Source: www.transcend.org

Newly Revealed Documents Show Syrian Chemical “Attacks Were Staged”

By Institute for Public Accuracy

21 May 2019 – The British-based Working Group on Syria, Propaganda and Media recently revealed an internal engineering assessment by the Organization for the Prohibition of Chemical Weapons that undermines claims justifying U.S. attacks on Syria.

Last year, many claimed that the Syrian government had launched a chemical weapons attack on Douma on April 7. This was used to justify strikes on Syrian government targets on April 14. The British Guardian claimed: “Syria: U.S., U.K. and France launch strikes in response to chemical attack.” NPR headlined a story: “U.S., Allies Hit 3 Syrian Sites Linked To Chemical Weapons Program.”

Theodore Postol, professor of science, technology, and international security at the Massachusetts Institute of Technology, provided the Institute for Public Accuracy with his initial assessment of the newly revealed OPCW document:

“The OPCW engineering assessment unambiguously describes evidence collected by the OPCW Fact-Finding Mission (FFM) that indicates two analyzed chlorine cylinder attacks were staged in April 2018 in Douma. The holes in the reinforced concrete roofs that were supposedly produced by high-speed impacts (impact at speeds of perhaps 100 m/s or more, 250 mph) of industrial chlorine canisters dropped from helicopters were instead created by earlier explosions of either artillery rockets or mortar shells. In one event a chlorine canister that was damaged on another occasion was placed on the roof with its head inserted into an existing crater hole, and in the other case a damaged chlorine cylinder was placed on a bed supposedly after it penetrated the building roof and bounced from its original trajectory into a bed. In both cases the damage to the chlorine cylinders was incompatible with the damage to the surroundings that was allegedly caused by the cylinder impacts.

“As such, 35 deaths that were originally attributed to these staged chlorine events cannot be explained and it cannot be ruled out that these people were murdered as part of the staging effort.

“The evidence provided in the OPCW report is quite clear. For example, rebar in the cement roof slabs was splayed out from the forces of an intense supersonic shockwave that produced the holes. The only source of such a violently impulsive force in this environment would be that of the shockwave from the forward end of an explosive warhead that impacted and detonated on the roof. The forward end of the explosive charge in the warhead would have been touching or nearly-touching the roof surface when it detonated. Under these conditions the near-in shockwave generated from the forward end of the cylinder shaped explosive produces a shockwave that is traveling at a very high Mach number. Such a shockwave creates a reflected shock that is tremendously hotter and more intense than the incident shock due to the extreme compression of the supersonic incident shock as it violently decelerates during its encounter with a rigid surface.

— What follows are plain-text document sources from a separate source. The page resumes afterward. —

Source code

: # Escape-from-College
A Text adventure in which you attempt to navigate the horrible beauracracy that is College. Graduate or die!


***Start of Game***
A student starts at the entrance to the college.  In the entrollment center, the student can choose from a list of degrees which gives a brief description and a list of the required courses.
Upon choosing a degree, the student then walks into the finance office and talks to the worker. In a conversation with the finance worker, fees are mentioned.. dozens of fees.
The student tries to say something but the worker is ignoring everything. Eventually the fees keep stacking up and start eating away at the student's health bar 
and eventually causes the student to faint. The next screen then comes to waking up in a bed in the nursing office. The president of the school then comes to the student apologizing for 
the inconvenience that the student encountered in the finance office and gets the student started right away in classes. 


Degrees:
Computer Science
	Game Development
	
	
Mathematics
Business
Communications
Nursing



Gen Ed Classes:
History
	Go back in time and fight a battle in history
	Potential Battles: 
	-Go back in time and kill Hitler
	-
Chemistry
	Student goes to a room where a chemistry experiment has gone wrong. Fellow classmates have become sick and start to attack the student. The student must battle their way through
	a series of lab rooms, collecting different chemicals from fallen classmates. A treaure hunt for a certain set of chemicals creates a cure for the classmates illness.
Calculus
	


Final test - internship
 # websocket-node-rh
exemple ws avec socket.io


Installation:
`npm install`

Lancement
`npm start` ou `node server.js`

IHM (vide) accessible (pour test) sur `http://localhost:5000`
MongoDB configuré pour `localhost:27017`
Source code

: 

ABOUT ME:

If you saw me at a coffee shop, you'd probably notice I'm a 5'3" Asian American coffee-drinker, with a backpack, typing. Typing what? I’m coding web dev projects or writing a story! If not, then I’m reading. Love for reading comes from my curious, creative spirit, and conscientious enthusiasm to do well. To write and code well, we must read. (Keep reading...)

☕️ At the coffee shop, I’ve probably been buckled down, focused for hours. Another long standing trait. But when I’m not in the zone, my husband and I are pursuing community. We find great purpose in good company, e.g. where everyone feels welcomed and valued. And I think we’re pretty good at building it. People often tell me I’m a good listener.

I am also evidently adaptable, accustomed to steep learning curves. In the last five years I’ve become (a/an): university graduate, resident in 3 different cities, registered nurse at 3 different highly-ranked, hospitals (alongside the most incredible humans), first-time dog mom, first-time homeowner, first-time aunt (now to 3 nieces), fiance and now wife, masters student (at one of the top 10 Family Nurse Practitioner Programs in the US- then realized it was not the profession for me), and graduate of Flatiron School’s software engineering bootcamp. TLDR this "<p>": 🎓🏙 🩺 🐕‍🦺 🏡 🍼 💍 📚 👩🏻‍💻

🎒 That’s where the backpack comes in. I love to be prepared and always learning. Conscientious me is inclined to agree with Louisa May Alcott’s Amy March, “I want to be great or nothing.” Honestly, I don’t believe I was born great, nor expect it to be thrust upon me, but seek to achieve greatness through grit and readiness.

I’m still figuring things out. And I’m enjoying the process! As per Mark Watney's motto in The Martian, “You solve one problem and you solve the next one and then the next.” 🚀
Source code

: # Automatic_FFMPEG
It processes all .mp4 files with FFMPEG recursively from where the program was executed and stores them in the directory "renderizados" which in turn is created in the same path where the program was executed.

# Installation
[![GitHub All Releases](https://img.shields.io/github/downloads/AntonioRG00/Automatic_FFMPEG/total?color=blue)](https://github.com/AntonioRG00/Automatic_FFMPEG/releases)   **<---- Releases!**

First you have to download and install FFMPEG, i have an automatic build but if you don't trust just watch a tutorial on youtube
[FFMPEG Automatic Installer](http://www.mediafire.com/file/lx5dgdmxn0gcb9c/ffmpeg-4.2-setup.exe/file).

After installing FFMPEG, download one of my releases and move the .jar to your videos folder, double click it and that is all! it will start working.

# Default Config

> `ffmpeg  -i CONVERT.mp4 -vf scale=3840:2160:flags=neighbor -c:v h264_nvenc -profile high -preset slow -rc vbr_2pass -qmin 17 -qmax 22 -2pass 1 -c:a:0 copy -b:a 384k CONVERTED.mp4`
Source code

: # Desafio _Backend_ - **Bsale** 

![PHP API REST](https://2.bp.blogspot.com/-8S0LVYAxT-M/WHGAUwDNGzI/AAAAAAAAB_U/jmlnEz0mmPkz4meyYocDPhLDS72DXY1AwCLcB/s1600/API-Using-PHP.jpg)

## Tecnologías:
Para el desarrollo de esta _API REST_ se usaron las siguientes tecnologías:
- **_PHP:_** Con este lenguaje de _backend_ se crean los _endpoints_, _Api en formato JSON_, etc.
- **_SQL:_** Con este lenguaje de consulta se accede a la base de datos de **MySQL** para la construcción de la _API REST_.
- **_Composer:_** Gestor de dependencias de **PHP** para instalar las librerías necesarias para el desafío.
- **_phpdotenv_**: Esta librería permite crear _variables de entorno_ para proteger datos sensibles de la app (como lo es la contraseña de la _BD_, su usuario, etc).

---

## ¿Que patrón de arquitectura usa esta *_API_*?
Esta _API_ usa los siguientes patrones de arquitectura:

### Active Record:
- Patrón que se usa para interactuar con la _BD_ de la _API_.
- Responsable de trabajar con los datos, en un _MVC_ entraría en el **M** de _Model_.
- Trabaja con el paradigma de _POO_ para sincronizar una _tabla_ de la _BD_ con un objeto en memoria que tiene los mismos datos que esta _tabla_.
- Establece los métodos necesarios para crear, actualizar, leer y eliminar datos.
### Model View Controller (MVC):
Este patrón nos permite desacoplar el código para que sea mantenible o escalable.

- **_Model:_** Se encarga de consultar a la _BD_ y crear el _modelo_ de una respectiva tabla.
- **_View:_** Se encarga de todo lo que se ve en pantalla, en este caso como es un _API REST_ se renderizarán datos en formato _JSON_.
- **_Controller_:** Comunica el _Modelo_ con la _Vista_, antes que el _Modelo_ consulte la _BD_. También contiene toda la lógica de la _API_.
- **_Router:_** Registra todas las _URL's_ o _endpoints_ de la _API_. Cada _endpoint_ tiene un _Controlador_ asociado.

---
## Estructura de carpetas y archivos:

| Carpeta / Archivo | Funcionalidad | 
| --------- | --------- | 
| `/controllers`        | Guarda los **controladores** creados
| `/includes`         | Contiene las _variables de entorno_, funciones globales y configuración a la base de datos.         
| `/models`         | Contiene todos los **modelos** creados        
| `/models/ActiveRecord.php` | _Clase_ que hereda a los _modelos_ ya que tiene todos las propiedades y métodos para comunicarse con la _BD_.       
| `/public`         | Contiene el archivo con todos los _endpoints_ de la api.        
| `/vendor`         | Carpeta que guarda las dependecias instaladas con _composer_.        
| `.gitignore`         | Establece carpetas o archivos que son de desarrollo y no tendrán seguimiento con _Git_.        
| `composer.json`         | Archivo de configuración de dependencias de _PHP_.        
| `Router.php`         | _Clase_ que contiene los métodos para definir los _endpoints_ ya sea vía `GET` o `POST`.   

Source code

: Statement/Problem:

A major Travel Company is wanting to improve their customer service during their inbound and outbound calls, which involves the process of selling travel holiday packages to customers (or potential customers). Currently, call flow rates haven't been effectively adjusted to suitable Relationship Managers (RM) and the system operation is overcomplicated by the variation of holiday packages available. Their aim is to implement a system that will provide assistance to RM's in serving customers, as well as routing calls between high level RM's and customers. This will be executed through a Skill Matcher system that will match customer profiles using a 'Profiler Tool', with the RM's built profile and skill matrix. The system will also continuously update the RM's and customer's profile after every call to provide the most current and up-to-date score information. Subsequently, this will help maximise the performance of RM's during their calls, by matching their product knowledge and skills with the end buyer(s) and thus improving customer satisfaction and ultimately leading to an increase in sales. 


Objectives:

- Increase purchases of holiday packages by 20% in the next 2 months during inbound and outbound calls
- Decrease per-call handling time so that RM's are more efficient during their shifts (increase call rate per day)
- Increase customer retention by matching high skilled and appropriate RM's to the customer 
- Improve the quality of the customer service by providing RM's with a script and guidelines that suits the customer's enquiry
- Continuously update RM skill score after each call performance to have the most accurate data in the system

“The net result of the shock interactions is that the incident and tremendously amplified reflected shocks coalesce together to produce an extremely intense impulse at the surface of the concrete slab. This impulse is so intense that it might well cut through rebar and readily splay the rebar in the forward direction in a geometry like that of the petals of a flower pointing downward.

“This is what is described in the report.

“I will have a much more detailed summary of the engineering report later this week. For now, it suffices to say that the UN OPCW engineering report is completely different from the UN OPCW report on Khan Sheikhoun, which is distinguished by numerous claims about explosive effects that could only have been made by technically illiterate individuals. In very sharp contrast, the voices that come through the engineering report are those of highly knowledgeable and sophisticated experts.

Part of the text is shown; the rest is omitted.